Our guide to the most Instagrammable places in Bristol highlights the city’s historical landmarks, colourful graffiti, and quirky art installations. The Harbourside area alone offers plenty of photogenic spots as it overlooks the River Avon, Bristol Cathedral, and rows of colourful houses.

    Bristol has a vibrant street art scene – it’s the birthplace of world-famous artist, Banksy, so you’ll find plenty of his earliest pieces along the city’s alleyways. You can also take a short trip out of the city to the countryside, where you can find lush fields and well-preserved cottages. With so many beautiful landmarks in and around the city, you’ll have no difficulty taking photos of Bristol you can brag to your friends about.

    1

    Christmas Steps

    Take in historic views

    • Shoppers
    • Photo
    • Couples

    Christmas Steps near the city centre is a historic street in Bristol, dating back centuries to when the steps were constructed in 1669. This small side street is quaint, yet the street is lined on both sides with numerous historical buildings including 14 listed buildings. The buildings house shops selling a variety of items, in addition to a few accommodation options and a tattoo parlour. 

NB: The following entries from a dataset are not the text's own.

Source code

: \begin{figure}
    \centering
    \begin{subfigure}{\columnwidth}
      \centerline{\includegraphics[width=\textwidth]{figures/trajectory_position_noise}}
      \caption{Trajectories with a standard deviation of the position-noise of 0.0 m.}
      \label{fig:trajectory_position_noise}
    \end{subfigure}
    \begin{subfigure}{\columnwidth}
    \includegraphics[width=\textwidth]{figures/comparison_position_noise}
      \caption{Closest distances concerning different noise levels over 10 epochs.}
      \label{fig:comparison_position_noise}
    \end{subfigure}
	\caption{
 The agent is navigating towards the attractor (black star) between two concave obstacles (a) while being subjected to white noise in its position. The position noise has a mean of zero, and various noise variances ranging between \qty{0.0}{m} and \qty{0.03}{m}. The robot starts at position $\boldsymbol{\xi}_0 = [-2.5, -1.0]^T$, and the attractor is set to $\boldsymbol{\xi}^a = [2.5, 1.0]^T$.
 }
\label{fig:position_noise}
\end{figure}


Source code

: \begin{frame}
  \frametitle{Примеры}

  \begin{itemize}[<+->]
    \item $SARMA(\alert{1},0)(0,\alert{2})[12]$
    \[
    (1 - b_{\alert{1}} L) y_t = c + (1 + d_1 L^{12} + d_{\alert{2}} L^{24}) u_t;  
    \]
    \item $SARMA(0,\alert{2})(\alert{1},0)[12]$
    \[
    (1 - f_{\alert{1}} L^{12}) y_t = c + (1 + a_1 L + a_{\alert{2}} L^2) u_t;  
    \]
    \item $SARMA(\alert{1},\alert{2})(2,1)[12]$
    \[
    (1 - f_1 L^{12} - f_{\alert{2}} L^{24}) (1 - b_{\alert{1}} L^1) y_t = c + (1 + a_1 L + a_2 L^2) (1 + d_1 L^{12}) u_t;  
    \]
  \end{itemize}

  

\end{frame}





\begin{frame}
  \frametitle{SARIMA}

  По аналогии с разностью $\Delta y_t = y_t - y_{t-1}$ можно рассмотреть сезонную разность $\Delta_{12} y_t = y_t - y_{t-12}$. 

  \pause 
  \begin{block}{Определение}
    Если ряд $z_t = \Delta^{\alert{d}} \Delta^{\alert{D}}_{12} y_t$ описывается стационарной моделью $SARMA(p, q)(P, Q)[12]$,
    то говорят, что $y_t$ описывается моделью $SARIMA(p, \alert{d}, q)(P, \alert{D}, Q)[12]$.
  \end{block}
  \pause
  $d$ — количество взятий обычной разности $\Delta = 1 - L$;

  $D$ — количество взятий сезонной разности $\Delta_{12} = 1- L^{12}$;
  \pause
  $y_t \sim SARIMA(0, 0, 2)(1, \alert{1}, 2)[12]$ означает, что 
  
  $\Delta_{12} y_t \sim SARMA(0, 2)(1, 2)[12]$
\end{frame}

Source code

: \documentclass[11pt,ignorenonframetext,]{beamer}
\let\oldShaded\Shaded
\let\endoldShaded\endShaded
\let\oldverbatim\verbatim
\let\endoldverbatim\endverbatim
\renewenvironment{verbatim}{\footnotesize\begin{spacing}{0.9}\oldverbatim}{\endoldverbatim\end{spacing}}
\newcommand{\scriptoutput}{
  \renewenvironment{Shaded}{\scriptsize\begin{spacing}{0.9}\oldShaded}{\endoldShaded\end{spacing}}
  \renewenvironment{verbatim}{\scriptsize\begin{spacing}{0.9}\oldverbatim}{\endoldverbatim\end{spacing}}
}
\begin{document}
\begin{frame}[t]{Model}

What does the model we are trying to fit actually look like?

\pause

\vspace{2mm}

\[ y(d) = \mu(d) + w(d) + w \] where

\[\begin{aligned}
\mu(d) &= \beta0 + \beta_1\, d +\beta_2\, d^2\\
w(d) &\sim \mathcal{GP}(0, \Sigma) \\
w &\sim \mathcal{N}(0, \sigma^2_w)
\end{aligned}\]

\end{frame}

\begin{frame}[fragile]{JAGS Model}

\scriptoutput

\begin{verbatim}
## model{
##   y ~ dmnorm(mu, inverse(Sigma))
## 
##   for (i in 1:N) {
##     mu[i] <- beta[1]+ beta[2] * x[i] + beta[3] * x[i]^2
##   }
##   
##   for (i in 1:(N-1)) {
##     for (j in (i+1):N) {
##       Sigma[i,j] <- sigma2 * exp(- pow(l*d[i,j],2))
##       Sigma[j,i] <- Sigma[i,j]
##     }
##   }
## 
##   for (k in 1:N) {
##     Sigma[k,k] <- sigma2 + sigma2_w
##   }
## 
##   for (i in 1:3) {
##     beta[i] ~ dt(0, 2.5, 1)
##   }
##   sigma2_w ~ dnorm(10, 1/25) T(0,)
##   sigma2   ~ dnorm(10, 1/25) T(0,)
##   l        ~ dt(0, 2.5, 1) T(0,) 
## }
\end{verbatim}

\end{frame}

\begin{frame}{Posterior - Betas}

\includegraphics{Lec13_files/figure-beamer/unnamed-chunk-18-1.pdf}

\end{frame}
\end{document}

    The wine and spirit shop is particularly popular and fitting since the street was originally built by funds from a wine merchant. Visit during the Christmas season, and you can see a vibrant array of lights along the street as well.

    Location: Christmas Steps, Bristol BS1 5BS, UK

    Phone: +44 (0)117 925 3077

    Map
    2

    The Banksy Walking Tour

    Bristol has more Banksy tags than London or New York

    • Photo
    • Budget
    • Adventure
    • Unusual

    The mysterious urban artist known only as Banksy is heavily rumoured to come from Bristol, and the city has more artworks signed by this enigmatic figure than anywhere else in the world. You can take a walk around central Bristol and admire some of his protected urban art. 

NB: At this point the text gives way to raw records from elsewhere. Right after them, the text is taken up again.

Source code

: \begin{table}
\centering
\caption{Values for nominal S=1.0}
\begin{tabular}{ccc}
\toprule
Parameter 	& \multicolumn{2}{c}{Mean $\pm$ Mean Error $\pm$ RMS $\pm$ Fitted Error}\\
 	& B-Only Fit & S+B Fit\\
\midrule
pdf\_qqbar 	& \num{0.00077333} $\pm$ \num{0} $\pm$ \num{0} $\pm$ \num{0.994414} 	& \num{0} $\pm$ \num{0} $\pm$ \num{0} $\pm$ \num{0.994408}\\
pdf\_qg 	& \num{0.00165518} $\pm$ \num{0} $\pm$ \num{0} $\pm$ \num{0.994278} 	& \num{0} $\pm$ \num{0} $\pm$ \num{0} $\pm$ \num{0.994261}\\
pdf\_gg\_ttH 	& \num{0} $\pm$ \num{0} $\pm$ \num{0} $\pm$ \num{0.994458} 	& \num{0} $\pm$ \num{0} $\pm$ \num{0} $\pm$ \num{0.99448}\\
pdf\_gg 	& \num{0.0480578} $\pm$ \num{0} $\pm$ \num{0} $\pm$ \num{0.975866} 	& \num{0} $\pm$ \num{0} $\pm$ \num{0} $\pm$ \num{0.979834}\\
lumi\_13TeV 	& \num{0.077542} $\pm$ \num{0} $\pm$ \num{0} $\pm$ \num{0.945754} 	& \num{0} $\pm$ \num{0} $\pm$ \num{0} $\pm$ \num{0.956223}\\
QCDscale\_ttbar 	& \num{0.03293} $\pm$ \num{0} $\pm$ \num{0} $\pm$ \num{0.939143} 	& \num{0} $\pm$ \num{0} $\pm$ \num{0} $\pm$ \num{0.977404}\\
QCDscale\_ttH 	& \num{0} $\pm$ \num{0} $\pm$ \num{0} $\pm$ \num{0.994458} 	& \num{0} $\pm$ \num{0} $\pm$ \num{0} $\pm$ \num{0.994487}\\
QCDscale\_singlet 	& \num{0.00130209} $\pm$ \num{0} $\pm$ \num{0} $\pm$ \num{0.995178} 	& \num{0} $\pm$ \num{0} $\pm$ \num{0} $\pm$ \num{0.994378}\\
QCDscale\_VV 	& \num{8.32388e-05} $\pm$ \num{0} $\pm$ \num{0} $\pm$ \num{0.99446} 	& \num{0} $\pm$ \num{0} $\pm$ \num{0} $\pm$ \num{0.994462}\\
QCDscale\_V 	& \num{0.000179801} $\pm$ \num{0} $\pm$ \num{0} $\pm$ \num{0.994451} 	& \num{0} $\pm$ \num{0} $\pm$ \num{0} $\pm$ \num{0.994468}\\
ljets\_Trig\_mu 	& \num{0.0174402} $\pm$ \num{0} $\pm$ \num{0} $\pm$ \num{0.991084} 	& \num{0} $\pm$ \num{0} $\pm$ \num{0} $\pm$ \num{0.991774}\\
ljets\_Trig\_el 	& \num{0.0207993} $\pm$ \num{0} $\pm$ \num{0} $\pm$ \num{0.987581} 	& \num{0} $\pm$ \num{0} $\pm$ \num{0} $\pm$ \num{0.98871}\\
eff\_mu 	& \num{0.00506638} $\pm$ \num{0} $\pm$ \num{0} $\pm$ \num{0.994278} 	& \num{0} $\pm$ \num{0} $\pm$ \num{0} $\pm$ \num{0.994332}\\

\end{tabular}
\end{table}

    Starting from Harbourside, you can find works of his in Wapping Wharf, Albion Dockyard, behind the Bristol central library on Lower Lamb Street, then up Park Street to Stokes Croft, the cultural hub of the city, which has a lot more excellent urban art to discover.

    The route described will take about an hour – maybe more. Cabot Circus shopping centre is a good reference point, halfway along the route, and makes a good area for accommodation, too. Choose a hotel conveniently located close to Cabot Circus.

    3

    Foster's Almshouse

    A Burgundian Gothic building that dates back to 1483

    • Photo
    • Budget
    • History

    Foster's Almshouse is a Grade I-listed building on Colston Street, at the top of Bristol’s iconic Christmas Steps. It was founded by merchant John Foster in 1483 and rebuilt in the 19th century. The structure is Burgundian Gothic in style, modelled after the Hotel Dieu in Beaune.

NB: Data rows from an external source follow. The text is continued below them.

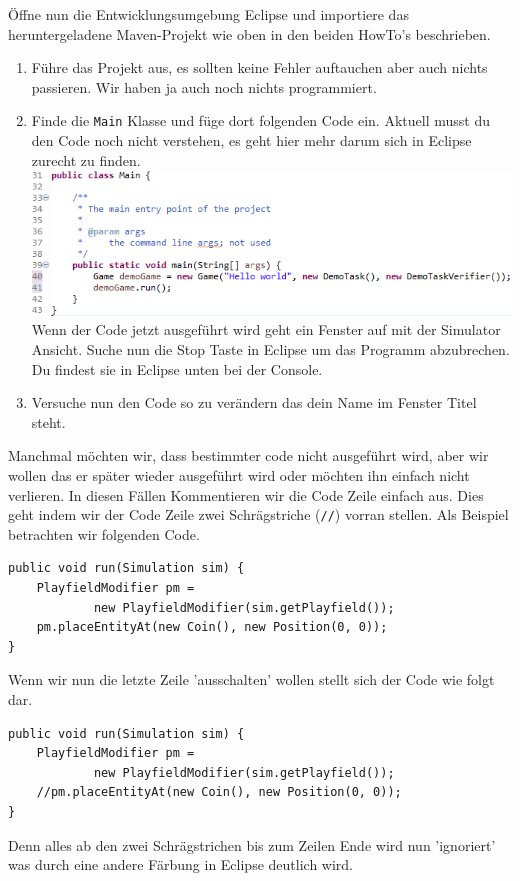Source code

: \newpage

Öffne nun die Entwicklungsumgebung Eclipse und importiere das heruntergeladene Maven-Projekt \jvkpackage wie oben in den beiden HowTo's beschrieben.

\begin{enumerate}[label=\alph*)]
    \item Führe das Projekt aus, es sollten keine Fehler auftauchen aber auch nichts passieren.
    Wir haben ja auch noch nichts programmiert.
    \item Finde die \texttt{Main} Klasse und füge dort folgenden Code ein.
    Aktuell musst du den Code noch nicht verstehen, es geht hier mehr darum sich in Eclipse zurecht zu finden.\\
    \includegraphics[width=\linewidth]{./code.png}\\
    Wenn der Code jetzt ausgeführt wird geht ein Fenster auf mit der Simulator Ansicht.
    Suche nun die Stop Taste in Eclipse um das Programm abzubrechen.
    Du findest sie in Eclipse unten bei der Console.
    \item Versuche nun den Code so zu verändern das dein Name im Fenster Titel steht.
\end{enumerate}

\begin{Infobox}
    Manchmal möchten wir, dass bestimmter code nicht ausgeführt wird, aber wir wollen das er später wieder ausgeführt wird oder möchten ihn einfach nicht verlieren.
    In diesen Fällen Kommentieren wir die Code Zeile einfach aus.
    Dies geht indem wir der Code Zeile zwei Schrägstriche ({\color{javagreen}\texttt{//}}) vorran stellen.
    Als Beispiel betrachten wir folgenden Code.

    \begin{lstlisting}
public void run(Simulation sim) {
    PlayfieldModifier pm =
            new PlayfieldModifier(sim.getPlayfield());
    pm.placeEntityAt(new Coin(), new Position(0, 0));
}
    \end{lstlisting}

    Wenn wir nun die letzte Zeile 'ausschalten' wollen stellt sich der Code wie folgt dar.

    \begin{lstlisting}
public void run(Simulation sim) {
    PlayfieldModifier pm =
            new PlayfieldModifier(sim.getPlayfield());
    //pm.placeEntityAt(new Coin(), new Position(0, 0));
}
    \end{lstlisting}

    Denn alles ab den zwei Schrägstrichen bis zum Zeilen Ende wird nun 'ignoriert' was durch eine andere Färbung in Eclipse deutlich wird.
\end{Infobox}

    As the building is privately owned, you can only take photos of its façade. It’s one of the most photogenic buildings in central Bristol, thanks to its timber-railed balconies, dragon hoppers on the turrets, and tall brick chimneys.

    Location: Colston St, Bristol BS1 5AY, UK

    Map

    photo by Alan Parr (CC BY-SA 4.0) modified

    4

    Brunel’s SS Great Britain

    Learn about Britain’s maritime heritage aboard a steel-clad ocean liner

    • Families
    • Photo
    • History

    Designed by legendary inventor Isambard Kingdom Brunel in 1843, the SS Great Britain changed shipbuilding forever with this revolutionary new design. Now docked in Bristol, you can explore the boat and find out more about Brunel’s inventions. 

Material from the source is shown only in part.